"'It's gone to about fourth drink time after supper, an' I'm
romancin' about, tryin' to figger out how I'm to win Polly, when as
I'm waltzin' along the levee--I'm plumb alone, an' the town itse'f
has turned into its blankets--I gets sight of this yere poker
festival ragin' in the cabin. Thar they be, antein', goin' it blind,
straddlin', raisin' before the draw, bluffin', an' bettin', an'
havin' the time of their c'reers.
"'It's the spring flood, an' the old Cumberland is bank-full an'
still a-risin'. The flat boat is softly raisin' an' fallin' on the
sobbin' tide.

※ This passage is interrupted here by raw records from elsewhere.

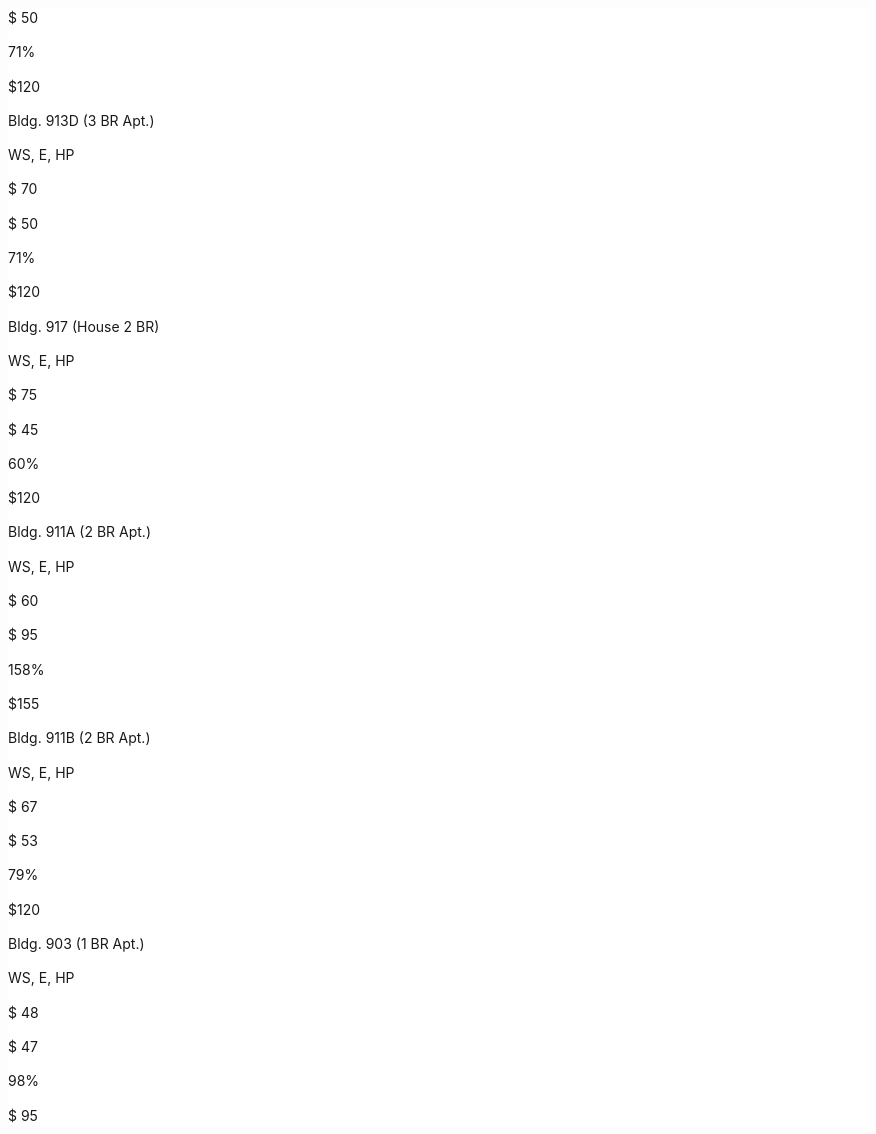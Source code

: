 $ 50

71%

$120

Bldg. 913D (3 BR Apt.)

WS, E, HP

$ 70

$ 50

71%

$120

Bldg. 917 (House 2 BR)

WS, E, HP

$ 75

$ 45

60%

$120

Bldg. 911A (2 BR Apt.)

WS, E, HP

$ 60

$ 95

158%

$155

Bldg. 911B (2 BR Apt.)

WS, E, HP

$ 67

$ 53

79%

$120

Bldg. 903 (1 BR Apt.)

WS, E, HP

$ 48

$ 47

98%

$ 95
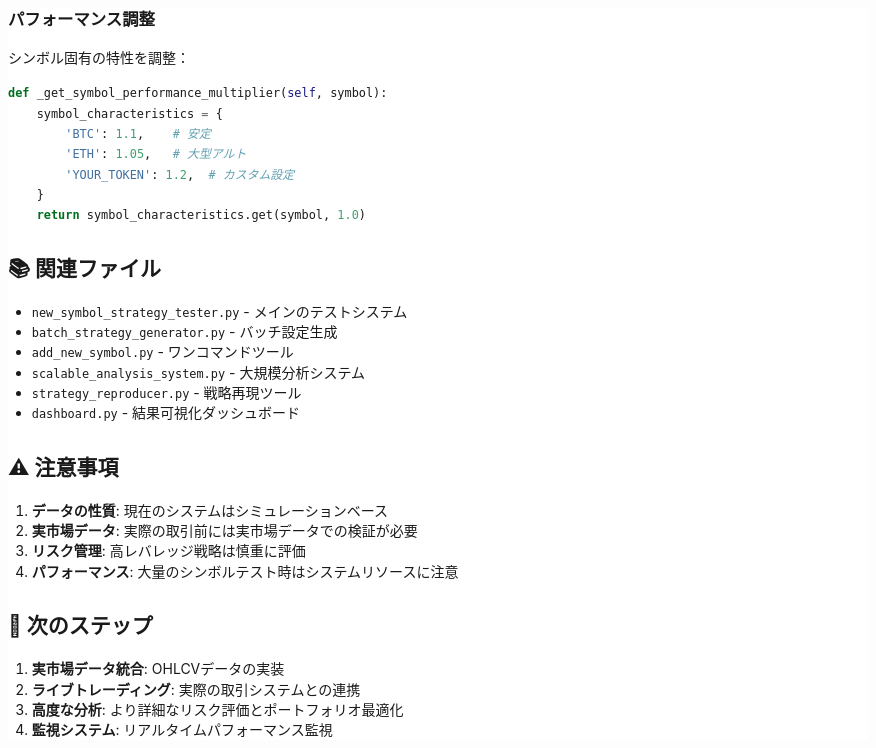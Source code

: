 ### パフォーマンス調整

シンボル固有の特性を調整：

```python
def _get_symbol_performance_multiplier(self, symbol):
    symbol_characteristics = {
        'BTC': 1.1,    # 安定
        'ETH': 1.05,   # 大型アルト
        'YOUR_TOKEN': 1.2,  # カスタム設定
    }
    return symbol_characteristics.get(symbol, 1.0)
```

## 📚 関連ファイル

- `new_symbol_strategy_tester.py` - メインのテストシステム
- `batch_strategy_generator.py` - バッチ設定生成
- `add_new_symbol.py` - ワンコマンドツール
- `scalable_analysis_system.py` - 大規模分析システム
- `strategy_reproducer.py` - 戦略再現ツール
- `dashboard.py` - 結果可視化ダッシュボード

## ⚠️ 注意事項

1. **データの性質**: 現在のシステムはシミュレーションベース
2. **実市場データ**: 実際の取引前には実市場データでの検証が必要
3. **リスク管理**: 高レバレッジ戦略は慎重に評価
4. **パフォーマンス**: 大量のシンボルテスト時はシステムリソースに注意

## 🚀 次のステップ

1. **実市場データ統合**: OHLCVデータの実装
2. **ライブトレーディング**: 実際の取引システムとの連携
3. **高度な分析**: より詳細なリスク評価とポートフォリオ最適化
4. **監視システム**: リアルタイムパフォーマンス監視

It's then them jocular impulses seizes me, that a-way;
an' I stoops an' casts off her one line, an' that flat boat swims
silently away on the bosom of the river. The sports inside knows
nothin' an' guesses less, an' their gayety swells on without a
hitch.
"'It's three o'clock an' Jedge Finn, who's won about a hundred an'
sixty dollars, realizes it's all the money in the outfit, an' gets
cold feet plenty prompt. He murmurs somethin' about tellin' the old
lady Finn he'd be in early, an' shoves back amidst the scoffs an'
jeers of the losers. But the good old Jedge don't mind, an' openin'
the door, he goes out into the night an' the dark, an' carefully
picks his way overboard into forty foot of water.